A guest post by Submariner
Malcolm Tucker, the hard man of government PR in TV comedy triumph The Thick Of It, is not based on BadAl Campbell after all. At least not according to Peter Capaldi, who plays him.
For a fictional character, Tucker has had a remarkable cross-over into real life, or what passes for it in the worlds of politics, the media, and senior business management.
When Capaldi visited Number 10 a couple of years ago he was amazed at how many government PR people wanted to be photographed with him, despite the bullying, the bad language and the general brutality. I wasn’t amazed. Tucker is superbly written, and superbly performed. You can’t take your eyes off him: he dominates the screen. And for all his faults, he is funny, a relentless stream of cruel wit cutting down all barriers in his path. Who would not love to be able to do that sometimes?

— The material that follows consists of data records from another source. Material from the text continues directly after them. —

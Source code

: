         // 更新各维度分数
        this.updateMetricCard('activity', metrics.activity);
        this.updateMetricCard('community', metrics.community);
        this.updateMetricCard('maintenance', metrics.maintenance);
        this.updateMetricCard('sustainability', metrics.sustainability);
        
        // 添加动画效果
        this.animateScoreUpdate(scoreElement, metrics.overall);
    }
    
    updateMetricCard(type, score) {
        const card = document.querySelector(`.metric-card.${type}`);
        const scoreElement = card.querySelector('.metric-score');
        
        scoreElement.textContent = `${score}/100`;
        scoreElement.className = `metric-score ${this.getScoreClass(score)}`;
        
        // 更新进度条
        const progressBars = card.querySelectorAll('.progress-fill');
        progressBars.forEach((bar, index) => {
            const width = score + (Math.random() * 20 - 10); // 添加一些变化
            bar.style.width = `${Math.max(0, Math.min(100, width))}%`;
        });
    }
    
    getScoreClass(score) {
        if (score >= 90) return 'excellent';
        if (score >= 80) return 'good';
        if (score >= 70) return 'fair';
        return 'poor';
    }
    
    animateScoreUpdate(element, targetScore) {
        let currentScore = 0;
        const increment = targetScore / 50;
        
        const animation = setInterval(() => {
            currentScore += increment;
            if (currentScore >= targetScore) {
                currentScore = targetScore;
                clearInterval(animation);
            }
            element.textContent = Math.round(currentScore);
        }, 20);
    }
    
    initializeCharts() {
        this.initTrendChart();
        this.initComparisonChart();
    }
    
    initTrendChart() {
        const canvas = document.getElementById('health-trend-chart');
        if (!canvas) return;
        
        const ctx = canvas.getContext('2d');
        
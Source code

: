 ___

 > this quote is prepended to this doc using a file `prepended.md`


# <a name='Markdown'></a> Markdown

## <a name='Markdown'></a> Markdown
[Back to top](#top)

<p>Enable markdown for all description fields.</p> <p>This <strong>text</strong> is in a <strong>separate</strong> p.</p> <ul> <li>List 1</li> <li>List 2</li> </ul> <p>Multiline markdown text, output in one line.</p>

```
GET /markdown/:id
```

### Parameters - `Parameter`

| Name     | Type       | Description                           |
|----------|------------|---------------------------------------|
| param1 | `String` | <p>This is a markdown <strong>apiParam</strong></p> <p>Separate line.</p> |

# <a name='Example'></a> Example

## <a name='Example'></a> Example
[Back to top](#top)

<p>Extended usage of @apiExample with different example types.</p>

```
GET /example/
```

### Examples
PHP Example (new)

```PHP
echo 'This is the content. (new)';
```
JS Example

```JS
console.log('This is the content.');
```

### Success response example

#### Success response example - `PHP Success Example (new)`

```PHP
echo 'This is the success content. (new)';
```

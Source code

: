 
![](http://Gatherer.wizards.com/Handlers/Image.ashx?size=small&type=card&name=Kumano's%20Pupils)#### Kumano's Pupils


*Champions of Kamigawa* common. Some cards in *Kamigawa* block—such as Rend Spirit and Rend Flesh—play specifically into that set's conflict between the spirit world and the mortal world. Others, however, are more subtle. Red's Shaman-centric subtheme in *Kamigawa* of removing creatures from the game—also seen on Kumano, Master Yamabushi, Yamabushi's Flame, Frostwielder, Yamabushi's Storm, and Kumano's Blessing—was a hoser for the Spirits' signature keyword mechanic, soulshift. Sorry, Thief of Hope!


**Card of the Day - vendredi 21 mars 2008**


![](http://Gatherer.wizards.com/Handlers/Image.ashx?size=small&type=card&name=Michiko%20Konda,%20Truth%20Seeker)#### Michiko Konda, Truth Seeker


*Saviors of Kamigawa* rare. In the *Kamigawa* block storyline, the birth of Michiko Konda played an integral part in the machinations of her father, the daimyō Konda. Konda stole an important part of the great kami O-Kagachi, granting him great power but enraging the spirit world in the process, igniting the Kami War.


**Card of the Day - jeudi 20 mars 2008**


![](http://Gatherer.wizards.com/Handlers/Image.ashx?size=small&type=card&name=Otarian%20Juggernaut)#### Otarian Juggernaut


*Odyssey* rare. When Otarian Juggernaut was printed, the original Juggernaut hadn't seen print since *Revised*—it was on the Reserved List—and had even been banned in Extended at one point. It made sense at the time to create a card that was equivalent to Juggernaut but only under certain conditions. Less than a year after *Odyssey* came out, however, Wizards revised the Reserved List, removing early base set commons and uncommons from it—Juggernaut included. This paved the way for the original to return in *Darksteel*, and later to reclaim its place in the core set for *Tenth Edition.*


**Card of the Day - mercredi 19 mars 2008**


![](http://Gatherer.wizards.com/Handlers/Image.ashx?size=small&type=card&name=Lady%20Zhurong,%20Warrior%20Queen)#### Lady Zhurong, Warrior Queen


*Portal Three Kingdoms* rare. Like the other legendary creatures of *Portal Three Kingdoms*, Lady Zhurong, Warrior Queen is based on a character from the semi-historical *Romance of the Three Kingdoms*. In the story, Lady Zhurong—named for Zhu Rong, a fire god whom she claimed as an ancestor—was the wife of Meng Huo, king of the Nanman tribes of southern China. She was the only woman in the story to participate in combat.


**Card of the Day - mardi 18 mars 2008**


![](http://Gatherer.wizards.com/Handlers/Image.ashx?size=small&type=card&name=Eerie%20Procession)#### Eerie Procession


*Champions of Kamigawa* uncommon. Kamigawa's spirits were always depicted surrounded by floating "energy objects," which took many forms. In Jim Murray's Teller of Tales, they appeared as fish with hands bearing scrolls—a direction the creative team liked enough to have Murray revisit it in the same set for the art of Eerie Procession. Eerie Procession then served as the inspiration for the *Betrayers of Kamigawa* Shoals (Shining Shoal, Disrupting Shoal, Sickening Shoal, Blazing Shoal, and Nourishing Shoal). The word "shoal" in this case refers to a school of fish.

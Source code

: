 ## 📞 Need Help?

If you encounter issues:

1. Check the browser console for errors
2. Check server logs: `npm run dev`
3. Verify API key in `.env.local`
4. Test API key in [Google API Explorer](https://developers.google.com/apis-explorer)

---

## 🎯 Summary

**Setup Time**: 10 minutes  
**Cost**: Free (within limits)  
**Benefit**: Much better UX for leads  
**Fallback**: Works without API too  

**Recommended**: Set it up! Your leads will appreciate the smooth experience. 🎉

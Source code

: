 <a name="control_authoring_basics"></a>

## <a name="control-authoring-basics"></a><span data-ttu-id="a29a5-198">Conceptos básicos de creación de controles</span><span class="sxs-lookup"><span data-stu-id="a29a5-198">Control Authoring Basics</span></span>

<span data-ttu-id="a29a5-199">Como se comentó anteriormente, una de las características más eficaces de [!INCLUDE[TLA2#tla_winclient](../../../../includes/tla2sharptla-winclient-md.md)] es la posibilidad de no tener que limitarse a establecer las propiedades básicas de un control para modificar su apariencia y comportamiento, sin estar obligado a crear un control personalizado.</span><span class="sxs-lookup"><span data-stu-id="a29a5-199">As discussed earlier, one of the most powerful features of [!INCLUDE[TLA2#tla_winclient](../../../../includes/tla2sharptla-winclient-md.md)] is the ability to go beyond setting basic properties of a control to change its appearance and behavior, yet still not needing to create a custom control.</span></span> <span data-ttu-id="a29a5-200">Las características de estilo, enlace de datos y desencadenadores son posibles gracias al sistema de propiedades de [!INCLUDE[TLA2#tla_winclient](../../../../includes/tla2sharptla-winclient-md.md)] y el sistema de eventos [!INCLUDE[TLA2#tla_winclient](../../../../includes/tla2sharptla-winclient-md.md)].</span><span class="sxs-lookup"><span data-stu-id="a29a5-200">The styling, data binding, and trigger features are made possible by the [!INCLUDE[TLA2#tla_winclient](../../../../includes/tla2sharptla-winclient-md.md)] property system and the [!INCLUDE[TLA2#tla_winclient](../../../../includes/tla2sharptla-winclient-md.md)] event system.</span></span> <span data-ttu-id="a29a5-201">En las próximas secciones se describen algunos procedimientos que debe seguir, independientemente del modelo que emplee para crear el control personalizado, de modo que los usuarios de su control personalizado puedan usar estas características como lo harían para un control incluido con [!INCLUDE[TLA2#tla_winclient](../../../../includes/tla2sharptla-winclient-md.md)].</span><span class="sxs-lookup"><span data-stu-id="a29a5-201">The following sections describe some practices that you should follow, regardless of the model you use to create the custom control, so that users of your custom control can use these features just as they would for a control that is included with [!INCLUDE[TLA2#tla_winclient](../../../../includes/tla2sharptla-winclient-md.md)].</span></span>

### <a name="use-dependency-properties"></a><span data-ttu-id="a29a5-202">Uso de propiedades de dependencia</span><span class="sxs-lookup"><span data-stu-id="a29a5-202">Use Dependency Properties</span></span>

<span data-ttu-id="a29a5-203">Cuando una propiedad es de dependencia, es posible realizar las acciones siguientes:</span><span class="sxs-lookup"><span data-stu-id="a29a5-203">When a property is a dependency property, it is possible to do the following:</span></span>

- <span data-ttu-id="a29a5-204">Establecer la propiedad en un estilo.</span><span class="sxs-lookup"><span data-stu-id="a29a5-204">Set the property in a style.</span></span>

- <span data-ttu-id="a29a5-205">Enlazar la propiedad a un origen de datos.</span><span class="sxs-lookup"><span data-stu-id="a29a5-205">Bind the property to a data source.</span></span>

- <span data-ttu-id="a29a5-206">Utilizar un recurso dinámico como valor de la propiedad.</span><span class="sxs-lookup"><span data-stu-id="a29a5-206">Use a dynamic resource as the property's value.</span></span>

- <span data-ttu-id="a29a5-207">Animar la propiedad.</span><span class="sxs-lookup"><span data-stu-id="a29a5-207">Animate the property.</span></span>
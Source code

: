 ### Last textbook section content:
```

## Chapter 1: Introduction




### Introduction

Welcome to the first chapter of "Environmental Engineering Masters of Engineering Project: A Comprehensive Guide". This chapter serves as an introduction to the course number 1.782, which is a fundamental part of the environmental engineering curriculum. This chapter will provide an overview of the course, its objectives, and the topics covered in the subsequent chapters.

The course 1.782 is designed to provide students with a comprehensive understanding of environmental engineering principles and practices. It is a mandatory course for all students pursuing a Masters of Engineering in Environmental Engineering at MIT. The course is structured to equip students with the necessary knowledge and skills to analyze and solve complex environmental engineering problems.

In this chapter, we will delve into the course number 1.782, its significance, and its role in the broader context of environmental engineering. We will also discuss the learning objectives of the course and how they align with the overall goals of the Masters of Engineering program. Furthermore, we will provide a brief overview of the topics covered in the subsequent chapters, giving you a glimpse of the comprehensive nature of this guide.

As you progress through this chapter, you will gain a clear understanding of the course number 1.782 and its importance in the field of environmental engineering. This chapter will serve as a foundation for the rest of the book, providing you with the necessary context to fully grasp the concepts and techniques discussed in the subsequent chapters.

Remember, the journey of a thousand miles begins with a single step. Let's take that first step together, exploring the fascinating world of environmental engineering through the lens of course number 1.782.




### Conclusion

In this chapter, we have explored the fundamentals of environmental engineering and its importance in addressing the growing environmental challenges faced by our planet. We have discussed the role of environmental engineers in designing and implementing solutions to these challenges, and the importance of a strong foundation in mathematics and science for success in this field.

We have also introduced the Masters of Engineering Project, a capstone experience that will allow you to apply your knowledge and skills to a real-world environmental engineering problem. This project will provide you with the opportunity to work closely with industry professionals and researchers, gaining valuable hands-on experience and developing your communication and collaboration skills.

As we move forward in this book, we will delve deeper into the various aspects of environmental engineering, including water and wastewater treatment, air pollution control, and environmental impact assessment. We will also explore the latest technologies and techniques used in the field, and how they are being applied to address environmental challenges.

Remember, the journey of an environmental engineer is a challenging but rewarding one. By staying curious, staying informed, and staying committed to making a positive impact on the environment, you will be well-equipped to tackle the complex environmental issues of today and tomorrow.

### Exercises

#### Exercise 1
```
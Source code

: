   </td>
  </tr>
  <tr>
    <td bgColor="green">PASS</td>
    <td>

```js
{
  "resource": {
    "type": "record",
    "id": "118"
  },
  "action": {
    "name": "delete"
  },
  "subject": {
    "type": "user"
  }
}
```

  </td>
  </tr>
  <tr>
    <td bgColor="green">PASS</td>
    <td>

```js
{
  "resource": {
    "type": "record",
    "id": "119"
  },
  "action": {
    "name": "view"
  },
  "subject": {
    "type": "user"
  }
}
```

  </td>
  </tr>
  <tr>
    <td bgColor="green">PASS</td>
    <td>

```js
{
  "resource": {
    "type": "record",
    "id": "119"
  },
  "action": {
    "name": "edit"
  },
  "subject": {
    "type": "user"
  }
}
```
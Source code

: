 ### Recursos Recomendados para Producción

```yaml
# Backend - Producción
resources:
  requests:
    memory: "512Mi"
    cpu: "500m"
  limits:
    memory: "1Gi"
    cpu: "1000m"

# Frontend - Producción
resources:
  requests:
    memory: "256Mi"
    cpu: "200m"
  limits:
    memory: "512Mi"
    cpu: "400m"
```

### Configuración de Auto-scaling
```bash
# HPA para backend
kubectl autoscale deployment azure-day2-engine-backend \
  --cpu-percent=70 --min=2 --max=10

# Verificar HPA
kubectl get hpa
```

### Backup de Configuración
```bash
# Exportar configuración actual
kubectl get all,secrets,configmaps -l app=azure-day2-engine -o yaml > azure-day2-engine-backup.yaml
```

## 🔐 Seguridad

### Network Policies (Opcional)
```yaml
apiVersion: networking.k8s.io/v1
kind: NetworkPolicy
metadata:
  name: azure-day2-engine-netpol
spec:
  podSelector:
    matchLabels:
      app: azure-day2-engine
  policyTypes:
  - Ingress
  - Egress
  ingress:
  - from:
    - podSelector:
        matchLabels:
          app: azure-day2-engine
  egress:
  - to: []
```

What began as a gargoyle has become a recruiting poster. Tuckermania is now more than a fad for its fans. In interviews Bad Al himself has been careful to align himself with Tucker’s energy, determination and ability to turn the air blue. He knows the glow of reflected glory. But, alas, Machiavelli, alack Armando, satire can be dangerous.
For a while now, the corporate world has been passing through the looking glass. It has been seduced by a fiction. It has fallen for the whiff of testosterone, the heroic vulgarity, the aura of dangerousness, and the mythology that you can always control the media through intimidation. If you’re an important CEO, you want a Tucker of your own.